Per Lafaille è il momento di dire mai più Annapurna! Ma nonostante tutto, il richiamo della montagna e dei ricordi è troppo forte. Non si sa ancora: ma il destino li farà nuovamente incontrare. Intanto la corsa di Jean-Christophe in Himalaya continua. Nel 2000 è la volta del Manaslu e nel 2001 della via Cesen al K2, suo settimo ottomila. Proprio sul K2 Lafaille incontra Hans Kammerlander. non si conoscono ma ai due basta un’occhiata per capirsi. Hanno storie diverse e allo stesso tempo simili. Lafaille non può scordare la perdita di Pierre Beghin, così come Kammerlander porta ancora nel cuore la tragedia del Manaslu, dove ha perso due dei suoi più cari amici. Non ne parlano molto, ma certo è un legame che li accomuna sulla 2a cima della terra.
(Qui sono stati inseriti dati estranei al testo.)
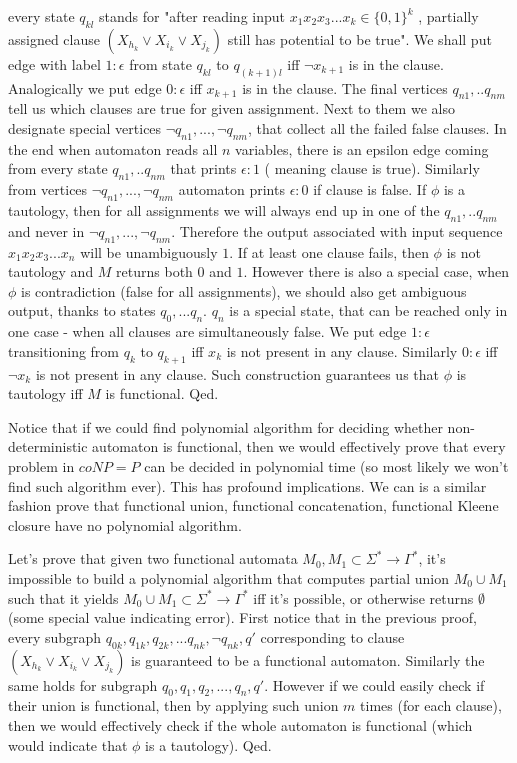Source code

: \documentclass[12pt]{article}
\begin{document}
every state $q_{kl}$ stands for "after reading input $x_1x_2x_3...x_k \in \{0,1\}^k$ , partially assigned clause $(X_{h_k}\vee X_{i_k}\vee X_{j_k})$ still has potential to be true". We shall put edge  with label $1:\epsilon$ from state $q_{kl}$ to $q_{(k+1)l}$ iff $\neg x_{k+1}$ is  in the clause. Analogically we put edge $0:\epsilon$ iff $ x_{k+1}$ is  in the clause. The final vertices $q_{n1},..q_{nm}$ tell us which clauses are true for given assignment. Next to them we also designate special vertices $\neg q_{n1},..., \neg q_{nm}$, that collect all the failed false clauses. In the end when automaton reads all $n$ variables, there is an epsilon edge coming from every state $q_{n1},..q_{nm}$ that prints $\epsilon:1$ ( meaning clause is true). Similarly from vertices $\neg q_{n1},..., \neg q_{nm}$ automaton prints $\epsilon:0$ if clause is false. If $\phi$ is a tautology, then for all assignments we will always end up in one of the $q_{n1},..q_{nm}$ and never in $\neg q_{n1},..., \neg q_{nm}$. Therefore the output associated with input sequence $x_1x_2x_3...x_n$ will be unambiguously $1$. If at least one clause fails, then $\phi$ is not tautology and $M$ returns both $0$ and $1$. However there is also a special case, when $\phi$ is contradiction (false for all assignments), we should also get ambiguous output, thanks to states $q_0,...q_n$. $q_n$ is a special state, that can be reached only in one case - when all clauses are simultaneously false. We put edge $1:\epsilon$ transitioning from $q_k$ to $q_{k+1}$ iff $ x_k$ is not present in any clause. Similarly $0:\epsilon$  iff $ \neg x_k$ is not present in any clause. Such construction guarantees us that $\phi$ is tautology iff $M$ is functional. Qed.

 
Notice that if we could find polynomial algorithm for deciding whether non-deterministic automaton is functional, then we would effectively prove that every problem in $coNP=P$ can be decided in polynomial time (so most likely we won't find such algorithm ever). This has profound implications. 
We can is a similar fashion prove that functional union, functional concatenation, functional Kleene closure have no polynomial algorithm. 

Let's prove that given two functional automata $M_0,M_1 \subset \Sigma^* \rightarrow \Gamma^*$, it's impossible to build a polynomial algorithm that computes partial union $M_0 \cup M_1$ such that it yields $M_0 \cup M_1 \subset \Sigma^* \rightarrow \Gamma^*$ iff it's possible, or otherwise returns $\emptyset$ (some special value indicating error). First notice that in the previous proof, every subgraph $q_{0k},q_{1k},q_{2k},...q_{nk},\neg q_{nk}, q'$ corresponding to clause $(X_{h_k}\vee X_{i_k}\vee X_{j_k})$ is guaranteed to be a functional automaton. Similarly the same holds for subgraph $q_0,q_1,q_2,...,q_n,q'$. However if we could easily check if their union is functional, then by applying such union $m$ times (for each clause), then we would effectively check if the whole automaton is functional (which would indicate that $\phi$ is a tautology). Qed.
\end{document}

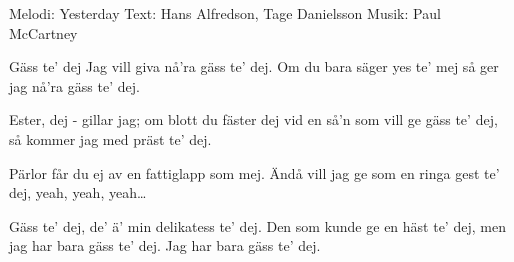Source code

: \begin{song}


\begin{songmeta}
Melodi: Yesterday
Text: Hans Alfredson, Tage Danielsson
Musik: Paul McCartney
\end{songmeta}

\begin{songtext}
Gäss te' dej
Jag vill giva nå'ra gäss te' dej.
Om du bara säger yes te' mej
så ger jag nå'ra gäss te' dej.

Ester, dej -
gillar jag; om blott du fäster dej
vid en så'n som vill ge gäss te' dej,
så kommer jag med präst te' dej.

Pärlor får du ej av en fattiglapp som mej.
Ändå vill jag ge som en ringa gest te' dej,
yeah, yeah, yeah\ldots

Gäss te' dej,
de' ä' min delikatess te' dej.
Den som kunde ge en häst te' dej,
men jag har bara gäss te' dej.
Jag har bara gäss te' dej.
\end{songtext}

\end{song}
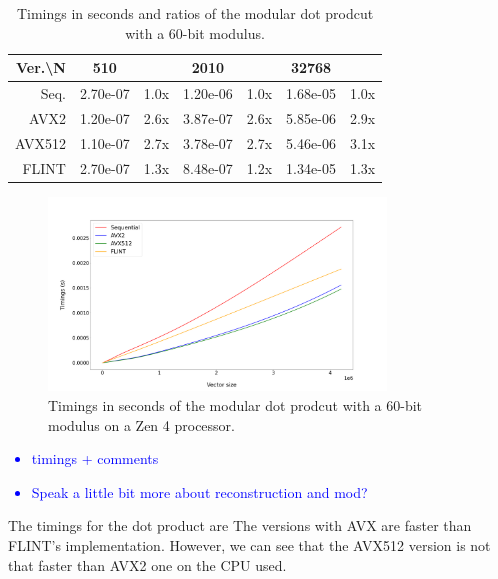 \documentclass[a4paper]{article}
\begin{document}
\begin{table}[h!]
\begin{tabular}{|r|*{3}{c c|}}
        \hline
        \rowcolor{myGray}
        Ver.\textbackslash N & 510 & & 2010 & & 32768 & \\
        \hline
        \cellcolor{myGray} Seq. & 2.70e-07 & 1.0x & 1.20e-06 & 1.0x & 1.68e-05 & 1.0x \\
        \hline
        \cellcolor{myGray} AVX2 & 1.20e-07 & 2.6x & 3.87e-07 & 2.6x & 5.85e-06 & 2.9x \\
        \hline
        \cellcolor{myGray} AVX512 & 1.10e-07 & 2.7x & 3.78e-07 & 2.7x & 5.46e-06 & 3.1x \\
        \hline
        \cellcolor{myGray} FLINT & 2.70e-07 & 1.3x & 8.48e-07 & 1.2x & 1.34e-05 & 1.3x \\
        \hline
    \end{tabular}
    \caption{Timings in seconds and ratios of the modular dot prodcut with a 60-bit modulus.}
\end{table}

\begin{figure}[h!]
    \begin{center}
        \includegraphics[width=0.8\textwidth]{dot-prod-mod_argiope.png}
    \end{center}
    \caption{Timings in seconds of the modular dot prodcut with a 60-bit modulus on a Zen 4 processor.}
\end{figure}

\textcolor{blue}{
    \begin{itemize}
        \item timings + comments
        \item Speak a little bit more about reconstruction and mod?
    \end{itemize}
}

The timings for the dot product are %
The versions with AVX are faster than FLINT's implementation. However,
we can see that the AVX512 version is not that faster than AVX2 one on
the CPU used.
\end{document}

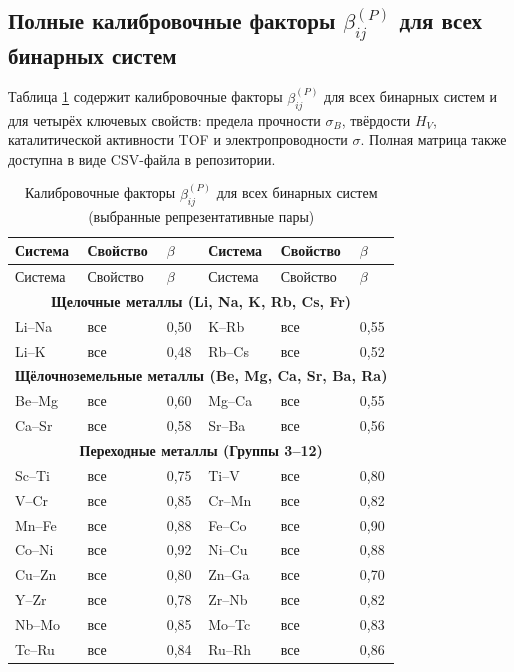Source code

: \documentclass[12pt,a4paper]{article}
\begin{document}
	\subsection{Полные калибровочные факторы \(\beta_{ij}^{(P)}\) для всех бинарных систем}
	\label{subsec:beta-full}
	
	Таблица \ref{tab:beta-full} содержит калибровочные факторы \(\beta_{ij}^{(P)}\) для всех бинарных систем и для четырёх ключевых свойств: предела прочности \(\sigma_B\), твёрдости \(H_V\), каталитической активности TOF и электропроводности \(\sigma\). Полная матрица также доступна в виде CSV-файла в репозитории.
	
	\begin{longtable}{p{1.5cm}p{1.5cm}p{1.2cm}p{1.2cm}p{1.2cm}p{1.2cm}}
		\caption{Калибровочные факторы \(\beta_{ij}^{(P)}\) для всех бинарных систем (выбранные репрезентативные пары)} \label{tab:beta-full} \\
		\toprule
		Система & Свойство & \(\beta\) & Система & Свойство & \(\beta\) \\
		\midrule
		\endfirsthead
		\toprule
		Система & Свойство & \(\beta\) & Система & Свойство & \(\beta\) \\
		\midrule
		\endhead
		\multicolumn{6}{c}{\textbf{Щелочные металлы (Li, Na, K, Rb, Cs, Fr)}} \\
		Li–Na & все & 0,50 & K–Rb & все & 0,55 \\
		Li–K  & все & 0,48 & Rb–Cs & все & 0,52 \\
		\multicolumn{6}{c}{\textbf{Щёлочноземельные металлы (Be, Mg, Ca, Sr, Ba, Ra)}} \\
		Be–Mg & все & 0,60 & Mg–Ca & все & 0,55 \\
		Ca–Sr & все & 0,58 & Sr–Ba & все & 0,56 \\
		\multicolumn{6}{c}{\textbf{Переходные металлы (Группы 3–12)}} \\
		Sc–Ti & все & 0,75 & Ti–V & все & 0,80 \\
		V–Cr  & все & 0,85 & Cr–Mn & все & 0,82 \\
		Mn–Fe & все & 0,88 & Fe–Co & все & 0,90 \\
		Co–Ni & все & 0,92 & Ni–Cu & все & 0,88 \\
		Cu–Zn & все & 0,80 & Zn–Ga & все & 0,70 \\
		Y–Zr  & все & 0,78 & Zr–Nb & все & 0,82 \\
		Nb–Mo & все & 0,85 & Mo–Tc & все & 0,83 \\
		Tc–Ru & все & 0,84 & Ru–Rh & все & 0,86 \\

\end{longtable}
\end{document}
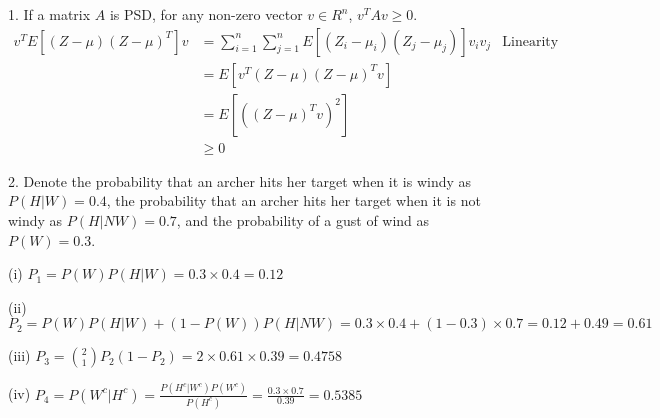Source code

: \documentclass[11pt]{article}
\begin{document}
\setcounter{page}{2}
\begin{solution}

\item 1.  If a matrix $A$ is PSD,  for any non-zero vector $v \in R^n$,  $v^TAv \geq 0$.
\begin{align*}
	v^TE[(Z-\mu)(Z-\mu)^T]v
	& = \sum^n_{i=1} \sum^n_{j=1}E[(Z_i-\mu_i)(Z_j-\mu_j)]v_iv_j  & \text{Linearity of expectation} \\
	& = E[v^T(Z-\mu)(Z-\mu)^Tv] \\
	& = E[((Z-\mu)^Tv)^2] \\
	& \geq 0
\end{align*}

\item 2.  Denote the probability that an archer hits her target when it is windy as $P(H|W) = 0.4$, the probability that an archer hits her target when it is not windy as $P(H|NW) = 0.7$,  and the probability of a gust of wind as $P(W) = 0.3$.
\item (i) $P_1 = P(W)P(H|W) = 0.3 \times 0.4 = 0.12$
\item (ii) $P_2 = P(W)P(H|W) + (1-P(W))P(H|NW) = 0.3 \times 0.4 + (1-0.3) \times 0.7 = 0.12 + 0.49 = 0.61$
\item (iii) $P_3 = {2 \choose 1} P_2 (1-P_2) = 2 \times 0.61 \times 0.39 = 0.4758$
\item (iv) $P_4 = P(W^c|H^c) = \frac{P(H^c|W^c)P(W^c)}{P(H^c)} = \frac{0.3 \times 0.7}{0.39} = 0.5385$


\end{solution}
\end{document}
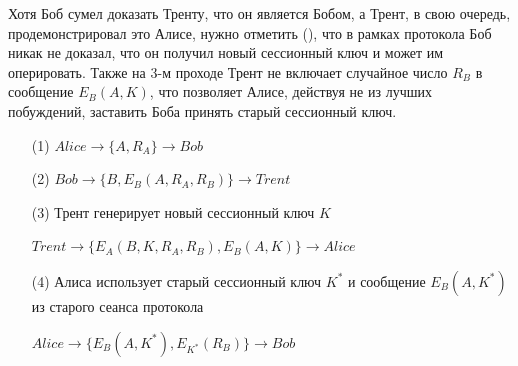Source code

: Хотя Боб сумел доказать Тренту, что он является Бобом, а Трент, в свою очередь, продемонстрировал это Алисе, нужно отметить (\cite{Zhou:Yu:Pan:Wang:2016}), что в рамках протокола Боб никак не доказал, что он получил новый сессионный ключ и может им оперировать. Также на 3-м проходе Трент не включает случайное число $R_B$ в сообщение $E_B(A, K)$, что позволяет Алисе, действуя не из лучших побуждений, заставить Боба принять старый сессионный ключ.

\begin{itemize}
	\item[(1)] $Alice \to \{ A, R_A \} \to Bob$
	\item[(2)] $Bob \to \{ B, E_B( A, R_A, R_B ) \} \to Trent$
	\item[(3)] Трент генерирует новый сессионный ключ $K$
	\item[{}] $Trent \to \{ E_A( B, K, R_A, R_B ), E_B(A, K) \} \to Alice$
	\item[(4)] Алиса использует старый сессионный ключ $K^*$ и сообщение $E_B( A, K^* )$ из старого сеанса протокола
	\item[{}] $Alice \to \{ E_B( A, K^* ), E_{K^*}( R_B ) \} \to Bob$
\end{itemize}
2002, ancora Annapurna. E’ l’americano Ed Viesturs a chiedere a Lafaille di condividere il permesso di salita della spedizione sull’Annapurna. Così, più per caso che per volontà, si apre il quarto ed ultimo capitolo della storia. E’ un conto in sospeso che Jean-Christophe ha sempre tenuto dentro. Viene da due anni straordinari, e sente che è arrivato il momento di chiudere. Il progetto prevede la salita della bellissima cresta est percorsa dagli svizzeri Erhard Lorethan e Norbert Joos nel 1984, ed ancora irripetuta. Una tra le vie più impegnative e difficili. Con un avvicinamento interminabile che apre la strada, sopra i 7000 metri, a sette chilometri e mezzo di cresta che attraversa le tre le cime oltre gli ottomila dell’Annapurna. Troppe motivazioni spingono Lafaille: sarà della partita!

16 maggio 2002 si chiude il cerchio. Alle 10 del mattino due uomini sbucano sulla vetta dell’Annapurna, che domina un immenso mare di nuvole. Per il basco Alberto Innurategi è il 14 ottomila, l’ultimo che gli rimaneva da salire. Per Jean-Christophe Lafaille è l’ottavo, ma certo il più importante e sofferto. Lafaille è partito 5 giorni prima dal campo base. Il 13 maggio arriva a 7000 metri, al terzo e ultimo campo. Il 14 maggio insieme a Innurategi comincia salita per l’immensa cresta che per un astrada tutta da trovare, li porterà a bivaccare a 7400 metri. Il giorno dopo continuano fino a sotto la cima Est bivaccando a 7900 metri. Nonostante la stanchezza e la fatica sanno che è necessario essere veloci e soprattutto concentrati se vogliono concludere la salita e restare vivi. Ci riescono. E’ una delle salite più belle di tutto il 2002 in Himalaya. Poi resta il lungo e difficile ritorno al campo base. Un ritorno alla vita che Jean-Christophe Lafaille ha sognato per 10 anni.